Campo de Debate do PSB: os impasses da reforma política

Por Roberto Amaral

As mudanças só vão acontecer se alcançar todos os Poderes, a começar pelo Judiciário, monárquico e hereditário, soberano, absoluto

O Congresso que aí está não é muito diferente dos quatro ou cinco anteriores, embora menos representativo. Talvez seja mais conservador do que o próximo, se o próximo for eleito segundo as regras de hoje. Como os das legislaturas passadas, não fará reforma política de qualquer sorte, porque há mais de 20 anos foge da reforma como o diabo da cruz. Ora,  qualquer reforma que mereça este nome dificultará a reeleição dos atuais deputados e senadores, cuja única preocupação cívica (atenção, atenção, ressalvo as dezenas de exceções!) é renovar seus mandatos.

E essa renovação depende das regras atuais, ditadas por eles, permissivas da ação do poder econômico, da ação manipuladora dos grandes meios de comunicação, alienantes,  das corporações em geral, sindicais e empresariais, da manipulação eleitoral-comercial-religiosa de seitas ditas evangélicas,  dos grupos da mais diversa genealogia que se organizam nas votações  à margem dos partidos, cada vez mais fluidos, incolores, manietados pela própria tibieza ideológica.

Os partidos e suas lideranças são substituídos pelas bancadas de interesse, que se distribuem às pamparras, decidindo as votações e controlando de fato o Poder Legislativo, para melhor chantagearem os Executivos, a cada votação. Enfim, uma mixórdia sem cor ideológica. A mais significativa característica de nosso Poder Legislativo sem representação é esta: a falência dos partidos.

Essa falência, se tem origem nas estratégias da ditadura, não é um mero fenômeno, nem sociológico, nem autônomo, porque  alimentado  diariamente pelos que sabem que a desmoralização da política, dos partidos e dos políticos nos levará de volta aos idos de 1964, com a inefável ajuda dos ‘inocentes úteis’ de hoje: o udenismo arcaico e o esquerdismo infantil. E, é preciso dizê-lo, com a colaboração inestimável de nossos parlamentares.

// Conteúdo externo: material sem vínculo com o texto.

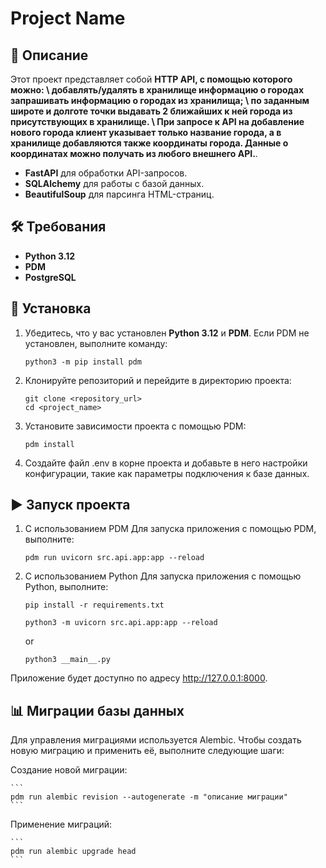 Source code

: # Project Name

## 📄 Описание

Этот проект представляет собой **HTTP API, с помощью которого можно: \ добавлять/удалять в хранилище информацию о городах запрашивать информацию о городах из хранилища; \ по заданным широте и долготе точки выдавать 2 ближайших к ней города из присутствующих в хранилище. \ При запросе к API на добавление нового города клиент указывает только название города, а в хранилище добавляются также координаты города. Данные о координатах можно получать из любого внешнего API.**. 

- **FastAPI** для обработки API-запросов.
- **SQLAlchemy** для работы с базой данных.
- **BeautifulSoup** для парсинга HTML-страниц.

## 🛠 Требования

- **Python 3.12**
- **PDM**
- **PostgreSQL**

## 🚀 Установка

1. Убедитесь, что у вас установлен **Python 3.12** и **PDM**. Если PDM не установлен, выполните команду:

    ```
    python3 -m pip install pdm
    ```
2. Клонируйте репозиторий и перейдите в директорию проекта:

    ```
    git clone <repository_url>
    cd <project_name>
    ```

3. Установите зависимости проекта с помощью PDM:

    ```
    pdm install
    ```

4. Создайте файл .env в корне проекта и добавьте в него настройки конфигурации, такие как параметры подключения к базе данных.

## ▶️ Запуск проекта
1. С использованием PDM
Для запуска приложения с помощью PDM, выполните:

    ```
    pdm run uvicorn src.api.app:app --reload
    ```
2. С использованием Python
Для запуска приложения с помощью Python, выполните:
    ```
    pip install -r requirements.txt
    ```

    ```
    python3 -m uvicorn src.api.app:app --reload
    ```
    or
    ```
    python3 __main__.py
    ```

Приложение будет доступно по адресу http://127.0.0.1:8000.

## 📊 Миграции базы данных
Для управления миграциями используется Alembic. Чтобы создать новую миграцию и применить её, выполните следующие шаги:

Создание новой миграции:

    ```
    pdm run alembic revision --autogenerate -m "описание миграции"
    ```
Применение миграций:

    ```
    pdm run alembic upgrade head
    ``` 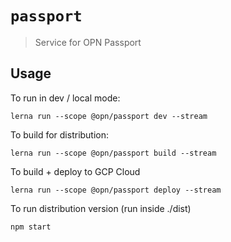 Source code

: # `passport`

> Service for OPN Passport

## Usage

To run in dev / local mode:

```
lerna run --scope @opn/passport dev --stream
```

To build for distribution:
```
lerna run --scope @opn/passport build --stream
```

To build + deploy to GCP Cloud
```
lerna run --scope @opn/passport deploy --stream
```

To run distribution version (run inside ./dist)
```
npm start
```
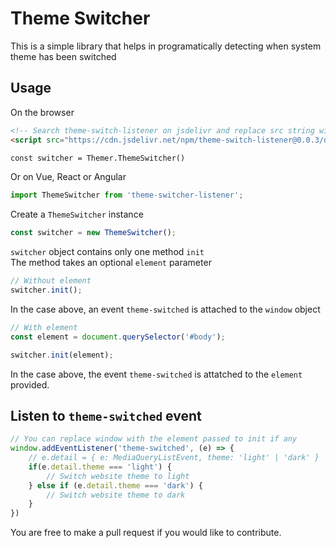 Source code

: # Theme Switcher
This is a simple library that helps in programatically detecting when system theme has been switched

## Usage
On the browser
```html
<!-- Search theme-switch-listener on jsdelivr and replace src string with the one provided by jsdelivr  -->
<script src="https://cdn.jsdelivr.net/npm/theme-switch-listener@0.0.3/dist/client.min.js"></script>

const switcher = Themer.ThemeSwitcher()
```
Or on Vue, React or Angular
```js
import ThemeSwitcher from 'theme-switcher-listener';
```
Create a `ThemeSwitcher` instance
```js
const switcher = new ThemeSwitcher();
```
`switcher` object contains only one method `init`   
The method takes an optional `element` parameter
```js
// Without element
switcher.init();
```
In the case above, an event `theme-switched` is attached to the `window` object

```js
// With element
const element = document.querySelector('#body');

switcher.init(element);
```
In the case above, the event `theme-switched` is attatched to the `element` provided.

## Listen to `theme-switched` event
```js
// You can replace window with the element passed to init if any
window.addEventListener('theme-switched', (e) => {
    // e.detail = { e: MediaQueryListEvent, theme: 'light' | 'dark' }
    if(e.detail.theme === 'light') {
        // Switch website theme to light
    } else if (e.detail.theme === 'dark') {
        // Switch website theme to dark
    }
})
```

You are free to make a pull request if you would like to contribute.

A propósito, a doce vilegiatura do presidente da Câmara, vindo ao Rio com seus familiares, em avião da FAB, para assistir à vitória do Brasil sobre a Espanha, é a mais evidente demonstração da distância que medra entre o Brasil oficial e o Brasil real. Mas, lamentavelmente, o deputado Henrique Eduardo Alves pode alegar boa companhia: no mesmo estádio, com passagens do STF, estava o ministro Joaquim Barbosa. Quando o povo reclama serviços e correção no trato dos dinheiros públicos, o nosso dinheiro, o austero TCU se presenteia com  um esdrúxulo auxílio-alimentação. Um Tribunal que tem ministros ganhando 56 mil reais de salário!

Temo que a proposta do Plebiscito contribua para aprofundar o impasse. Dele não teria receio se estivesse convencido de que não há possibilidade de retrocesso democrático, ou de recuo da emergência das massas. Jurei-me em 1964 jamais apostar em ilusões.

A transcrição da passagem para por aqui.